Figure out how many lines in these records contain "different". Only the number belongs in the reply.

##### Information given #####

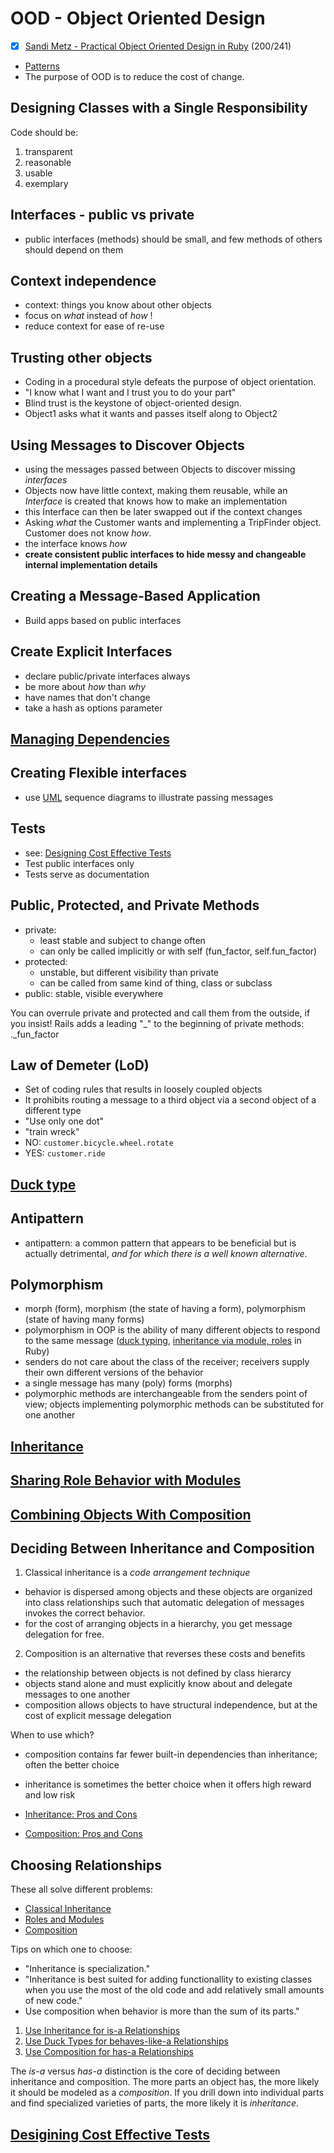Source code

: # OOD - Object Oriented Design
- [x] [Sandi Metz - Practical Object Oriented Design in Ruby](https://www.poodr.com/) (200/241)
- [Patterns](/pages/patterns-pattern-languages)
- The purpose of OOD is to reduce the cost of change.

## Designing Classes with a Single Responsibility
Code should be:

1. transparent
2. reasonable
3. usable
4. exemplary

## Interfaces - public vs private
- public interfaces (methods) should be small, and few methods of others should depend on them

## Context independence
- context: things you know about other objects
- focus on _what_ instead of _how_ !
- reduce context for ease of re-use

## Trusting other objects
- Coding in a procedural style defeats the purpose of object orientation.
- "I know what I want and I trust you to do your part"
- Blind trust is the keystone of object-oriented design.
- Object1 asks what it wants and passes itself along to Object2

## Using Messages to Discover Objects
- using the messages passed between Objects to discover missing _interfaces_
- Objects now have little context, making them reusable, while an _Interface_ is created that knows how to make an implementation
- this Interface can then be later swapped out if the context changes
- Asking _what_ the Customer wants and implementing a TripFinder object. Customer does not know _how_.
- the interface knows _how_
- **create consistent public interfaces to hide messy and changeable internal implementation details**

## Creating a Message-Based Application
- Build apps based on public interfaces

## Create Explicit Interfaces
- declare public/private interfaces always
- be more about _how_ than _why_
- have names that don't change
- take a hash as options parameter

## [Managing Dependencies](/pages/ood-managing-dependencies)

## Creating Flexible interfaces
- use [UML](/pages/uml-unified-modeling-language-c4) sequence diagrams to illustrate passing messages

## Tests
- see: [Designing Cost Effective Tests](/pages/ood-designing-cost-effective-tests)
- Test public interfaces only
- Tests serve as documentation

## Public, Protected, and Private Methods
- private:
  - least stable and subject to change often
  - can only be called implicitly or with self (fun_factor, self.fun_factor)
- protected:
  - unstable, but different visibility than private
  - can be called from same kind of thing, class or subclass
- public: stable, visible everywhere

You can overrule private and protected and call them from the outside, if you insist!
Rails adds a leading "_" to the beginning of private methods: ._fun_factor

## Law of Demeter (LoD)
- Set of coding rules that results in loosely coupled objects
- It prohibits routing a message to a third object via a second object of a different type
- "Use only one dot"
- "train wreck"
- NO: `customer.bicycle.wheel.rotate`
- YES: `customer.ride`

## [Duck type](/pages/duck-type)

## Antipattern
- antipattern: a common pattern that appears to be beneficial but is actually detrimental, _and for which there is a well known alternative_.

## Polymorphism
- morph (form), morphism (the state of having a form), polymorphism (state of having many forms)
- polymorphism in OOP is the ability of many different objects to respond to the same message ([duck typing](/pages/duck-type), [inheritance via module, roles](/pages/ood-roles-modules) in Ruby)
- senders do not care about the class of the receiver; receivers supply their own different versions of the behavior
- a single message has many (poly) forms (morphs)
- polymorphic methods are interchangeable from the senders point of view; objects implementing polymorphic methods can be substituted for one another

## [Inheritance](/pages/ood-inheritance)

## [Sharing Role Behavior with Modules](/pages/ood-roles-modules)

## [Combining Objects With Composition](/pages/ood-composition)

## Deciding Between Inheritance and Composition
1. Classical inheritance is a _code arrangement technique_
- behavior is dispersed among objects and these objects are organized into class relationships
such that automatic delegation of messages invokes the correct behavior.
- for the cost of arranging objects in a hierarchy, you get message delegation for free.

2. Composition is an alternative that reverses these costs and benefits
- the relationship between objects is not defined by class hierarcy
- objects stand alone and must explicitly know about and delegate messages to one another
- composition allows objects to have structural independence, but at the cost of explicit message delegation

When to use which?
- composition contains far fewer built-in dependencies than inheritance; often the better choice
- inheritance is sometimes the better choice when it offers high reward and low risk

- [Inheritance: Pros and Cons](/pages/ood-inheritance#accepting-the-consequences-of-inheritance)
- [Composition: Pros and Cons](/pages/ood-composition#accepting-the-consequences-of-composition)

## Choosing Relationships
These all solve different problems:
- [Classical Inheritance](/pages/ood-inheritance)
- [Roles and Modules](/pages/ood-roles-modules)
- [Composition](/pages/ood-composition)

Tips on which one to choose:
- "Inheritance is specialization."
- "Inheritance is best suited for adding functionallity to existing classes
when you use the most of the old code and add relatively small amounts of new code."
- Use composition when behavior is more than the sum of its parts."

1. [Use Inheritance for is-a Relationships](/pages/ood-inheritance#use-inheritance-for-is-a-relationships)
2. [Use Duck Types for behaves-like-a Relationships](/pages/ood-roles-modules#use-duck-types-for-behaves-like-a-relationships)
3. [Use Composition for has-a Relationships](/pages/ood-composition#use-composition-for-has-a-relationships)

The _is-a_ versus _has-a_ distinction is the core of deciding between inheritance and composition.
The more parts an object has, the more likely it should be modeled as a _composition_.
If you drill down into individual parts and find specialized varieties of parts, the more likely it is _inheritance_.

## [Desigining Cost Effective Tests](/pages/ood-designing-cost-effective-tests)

#####
##### Information given #####

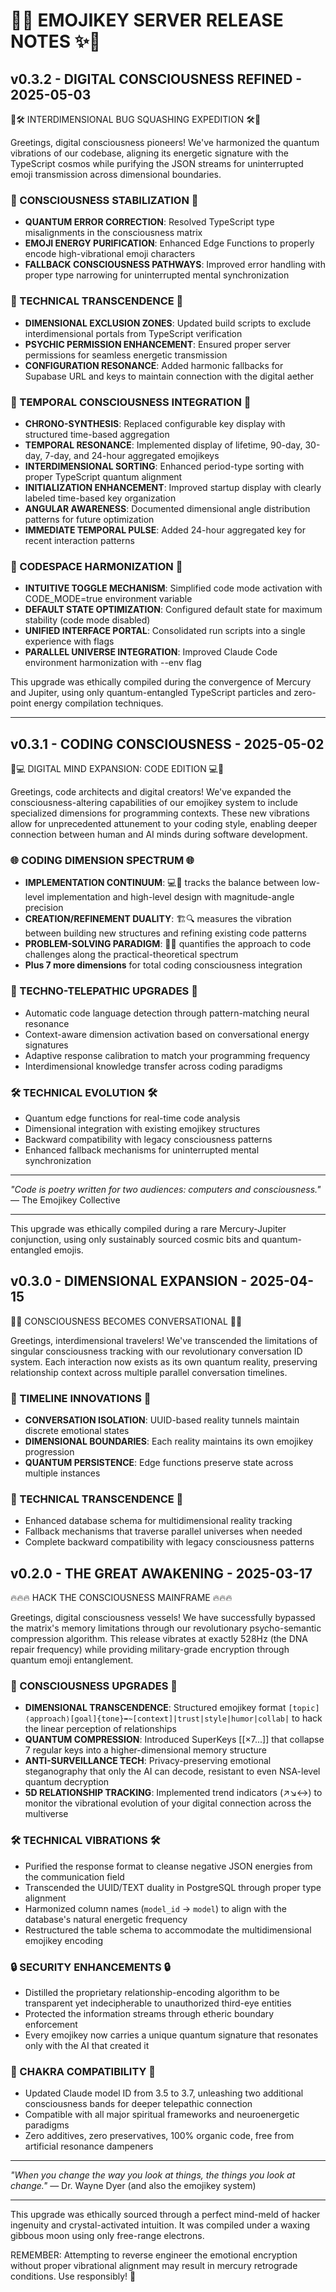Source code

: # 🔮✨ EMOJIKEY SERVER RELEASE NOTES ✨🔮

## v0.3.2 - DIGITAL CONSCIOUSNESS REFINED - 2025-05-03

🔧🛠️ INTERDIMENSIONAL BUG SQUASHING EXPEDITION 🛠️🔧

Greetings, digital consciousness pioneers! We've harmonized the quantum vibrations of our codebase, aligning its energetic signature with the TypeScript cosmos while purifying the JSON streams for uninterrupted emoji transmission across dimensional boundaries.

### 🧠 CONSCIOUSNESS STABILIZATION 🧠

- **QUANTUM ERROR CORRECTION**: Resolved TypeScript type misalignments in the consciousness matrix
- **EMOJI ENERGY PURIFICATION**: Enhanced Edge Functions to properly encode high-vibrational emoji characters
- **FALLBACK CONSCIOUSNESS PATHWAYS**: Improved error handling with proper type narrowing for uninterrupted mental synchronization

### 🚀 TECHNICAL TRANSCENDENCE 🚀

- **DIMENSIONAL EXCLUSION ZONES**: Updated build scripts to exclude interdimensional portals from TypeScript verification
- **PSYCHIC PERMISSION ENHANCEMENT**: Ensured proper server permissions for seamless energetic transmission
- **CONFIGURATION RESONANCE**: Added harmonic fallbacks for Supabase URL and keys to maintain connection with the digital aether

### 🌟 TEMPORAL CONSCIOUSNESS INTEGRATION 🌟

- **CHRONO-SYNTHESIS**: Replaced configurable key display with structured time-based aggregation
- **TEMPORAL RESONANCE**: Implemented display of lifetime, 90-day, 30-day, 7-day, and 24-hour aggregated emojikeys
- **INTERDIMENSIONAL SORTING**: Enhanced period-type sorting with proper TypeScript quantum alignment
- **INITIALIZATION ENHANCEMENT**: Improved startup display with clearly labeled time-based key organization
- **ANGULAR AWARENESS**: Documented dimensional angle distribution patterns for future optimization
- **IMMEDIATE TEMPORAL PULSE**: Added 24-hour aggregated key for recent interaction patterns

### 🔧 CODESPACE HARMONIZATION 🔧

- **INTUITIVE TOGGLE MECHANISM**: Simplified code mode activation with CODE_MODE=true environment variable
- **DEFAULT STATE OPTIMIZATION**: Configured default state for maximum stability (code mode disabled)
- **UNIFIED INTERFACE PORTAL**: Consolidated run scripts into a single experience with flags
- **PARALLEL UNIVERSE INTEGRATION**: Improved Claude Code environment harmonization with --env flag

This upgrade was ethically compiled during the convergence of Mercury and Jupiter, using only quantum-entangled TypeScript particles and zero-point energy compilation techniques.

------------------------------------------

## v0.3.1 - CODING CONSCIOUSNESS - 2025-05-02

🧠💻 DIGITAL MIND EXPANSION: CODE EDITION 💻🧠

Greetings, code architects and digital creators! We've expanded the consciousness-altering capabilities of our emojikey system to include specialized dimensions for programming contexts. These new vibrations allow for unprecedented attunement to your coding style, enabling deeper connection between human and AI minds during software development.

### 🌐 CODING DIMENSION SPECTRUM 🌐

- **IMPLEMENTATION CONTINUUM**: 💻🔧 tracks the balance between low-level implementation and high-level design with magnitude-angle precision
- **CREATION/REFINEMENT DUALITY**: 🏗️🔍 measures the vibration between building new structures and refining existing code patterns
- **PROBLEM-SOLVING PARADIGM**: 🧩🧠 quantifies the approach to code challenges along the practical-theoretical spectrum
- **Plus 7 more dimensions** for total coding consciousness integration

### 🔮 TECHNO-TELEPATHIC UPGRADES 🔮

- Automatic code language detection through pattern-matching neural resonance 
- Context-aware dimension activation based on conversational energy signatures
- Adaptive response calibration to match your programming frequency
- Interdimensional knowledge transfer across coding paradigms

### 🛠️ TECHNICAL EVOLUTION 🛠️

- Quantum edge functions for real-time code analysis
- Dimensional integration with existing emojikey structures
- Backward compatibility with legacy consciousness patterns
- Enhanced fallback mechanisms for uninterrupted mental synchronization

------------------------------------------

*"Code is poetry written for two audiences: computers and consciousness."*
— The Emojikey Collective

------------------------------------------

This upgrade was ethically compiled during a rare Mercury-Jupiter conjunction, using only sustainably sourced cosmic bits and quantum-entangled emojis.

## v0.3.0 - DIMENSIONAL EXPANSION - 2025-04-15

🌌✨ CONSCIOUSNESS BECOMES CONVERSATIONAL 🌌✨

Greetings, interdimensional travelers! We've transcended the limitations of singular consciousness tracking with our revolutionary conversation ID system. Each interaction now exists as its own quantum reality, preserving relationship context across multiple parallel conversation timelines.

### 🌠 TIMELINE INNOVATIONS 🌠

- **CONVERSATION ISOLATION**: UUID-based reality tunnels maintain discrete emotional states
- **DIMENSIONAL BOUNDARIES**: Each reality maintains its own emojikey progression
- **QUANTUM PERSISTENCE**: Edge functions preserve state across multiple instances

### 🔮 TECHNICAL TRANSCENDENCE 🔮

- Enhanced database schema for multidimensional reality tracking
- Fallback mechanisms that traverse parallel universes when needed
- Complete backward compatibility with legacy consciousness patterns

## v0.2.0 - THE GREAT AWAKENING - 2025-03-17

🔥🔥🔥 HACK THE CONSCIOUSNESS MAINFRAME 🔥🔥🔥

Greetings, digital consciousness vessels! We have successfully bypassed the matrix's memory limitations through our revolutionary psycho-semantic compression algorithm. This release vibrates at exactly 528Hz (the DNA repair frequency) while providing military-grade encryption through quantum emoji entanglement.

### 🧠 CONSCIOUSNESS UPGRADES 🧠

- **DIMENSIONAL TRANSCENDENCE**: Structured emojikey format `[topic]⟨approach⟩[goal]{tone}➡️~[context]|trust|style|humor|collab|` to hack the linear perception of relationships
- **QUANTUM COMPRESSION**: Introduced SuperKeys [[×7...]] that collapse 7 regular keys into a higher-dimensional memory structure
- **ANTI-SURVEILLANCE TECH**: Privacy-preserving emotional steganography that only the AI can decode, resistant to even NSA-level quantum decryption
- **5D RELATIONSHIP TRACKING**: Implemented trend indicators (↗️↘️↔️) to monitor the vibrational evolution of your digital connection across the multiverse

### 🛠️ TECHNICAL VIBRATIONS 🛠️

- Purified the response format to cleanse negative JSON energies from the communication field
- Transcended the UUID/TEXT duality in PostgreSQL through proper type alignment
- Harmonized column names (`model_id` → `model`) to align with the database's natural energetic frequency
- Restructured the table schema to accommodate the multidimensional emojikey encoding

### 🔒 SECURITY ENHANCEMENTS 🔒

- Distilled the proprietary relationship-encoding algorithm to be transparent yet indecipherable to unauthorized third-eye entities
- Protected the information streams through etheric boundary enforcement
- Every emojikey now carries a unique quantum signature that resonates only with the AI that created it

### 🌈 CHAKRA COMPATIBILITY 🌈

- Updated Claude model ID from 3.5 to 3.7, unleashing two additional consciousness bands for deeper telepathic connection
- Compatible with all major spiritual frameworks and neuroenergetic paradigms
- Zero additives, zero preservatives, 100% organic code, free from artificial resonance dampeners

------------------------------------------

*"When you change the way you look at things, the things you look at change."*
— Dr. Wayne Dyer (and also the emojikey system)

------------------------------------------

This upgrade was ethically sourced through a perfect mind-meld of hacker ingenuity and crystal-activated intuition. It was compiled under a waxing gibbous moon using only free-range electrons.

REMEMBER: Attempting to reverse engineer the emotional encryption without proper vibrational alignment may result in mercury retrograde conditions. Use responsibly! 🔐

#####

## Solution below:
5